Беверли объяснила, что встретила в парке мальчишек:
— Они бросались камнями в раненого голубя. Я подумала, что если дать им денег, они перестанут. Но у меня было всего двенадцать крон. Этого не хватило. Они хотели, чтобы я еще кое-что сделала. Сказали, что если я этого не сделаю, они растопчут голубя.
Она умолкла, на глазах выступили слезы.
— Я не хотела, — прошептала она. — Но мне было так жалко голубя.
Аксель взял телефон и набрал номер Беверли.
Слушая гудки, он смотрел на улицу, на здание, которое раньше принадлежало китайскому посольству, и на темный дом, где помещалась штаб-квартира католической организации «Опус Деи».
Братья Аксель и Роберт Риссены делили большой дом на Брагевеген. В этом элитном районе, между Эстермальмом и Васастаном, все дома обманчиво похожи, словно братья.
Резиденция Риссенов состояла из двух просторных трехэтажных зданий с общей стеной.
Отец братьев, Эрлуфф Риссен, умерший двадцать лет назад, служил послом сначала в Париже, потом в Лондоне, а дед, Торлейф Риссен, был выдающимся пианистом, выступавшим в бостонском «Симфони- Холле» и в Обществе любителей музыки в Вене. Благородное семейство Риссен состояло по большей части из дипломатов и музыкантов филармонии. Две профессии, которые в основе своей очень похожи друг на друга: обе требуют отличного слуха и абсолютной преданности делу.

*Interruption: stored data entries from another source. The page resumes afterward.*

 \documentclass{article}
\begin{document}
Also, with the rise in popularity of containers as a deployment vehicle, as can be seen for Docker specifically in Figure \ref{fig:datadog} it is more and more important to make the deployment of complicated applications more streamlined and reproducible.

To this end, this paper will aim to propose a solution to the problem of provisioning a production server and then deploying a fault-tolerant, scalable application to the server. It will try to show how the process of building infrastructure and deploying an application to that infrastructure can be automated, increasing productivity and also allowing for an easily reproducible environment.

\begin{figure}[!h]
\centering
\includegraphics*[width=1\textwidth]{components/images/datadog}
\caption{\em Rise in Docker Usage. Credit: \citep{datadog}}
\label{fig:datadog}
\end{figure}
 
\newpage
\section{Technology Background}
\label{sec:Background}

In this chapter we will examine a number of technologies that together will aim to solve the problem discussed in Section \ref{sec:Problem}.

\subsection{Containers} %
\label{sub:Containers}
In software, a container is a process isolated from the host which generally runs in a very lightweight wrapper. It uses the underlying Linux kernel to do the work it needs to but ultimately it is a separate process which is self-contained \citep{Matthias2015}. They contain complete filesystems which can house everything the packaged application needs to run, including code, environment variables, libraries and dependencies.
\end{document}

Супруги Алиса и Эрлуфф Риссен заключили странное, но логичное соглашение. Они почти сразу решили, что старший сын, Аксель, посвятит себя музыке, а младший, Роберт, пойдет по стопам отца и станет дипломатом. Но когда Аксель совершил роковую ошибку, все пришлось переиначить. В семнадцать лет Аксель оставил занятия музыкой. Его отправили в военную школу, а музыкальную карьеру передали Роберту. Аксель принял наказание. Он счел его заслуженным и с тех пор не брал скрипку в руки.
После случившегося, после того черного дня тридцать четыре года назад, мать порвала с Акселем. Она не захотела говорить с ним, даже лежа на смертном одре.
После девяти гудков в трубке наконец послышался кашель Беверли.
— Алло.
— Ты где?
— Я…
Она куда-то отвернулась, и Аксель не услышал продолжения.
— Не слышу, — сказал он. Из-за сильного волнения его голос прозвучал хрипло и напряженно.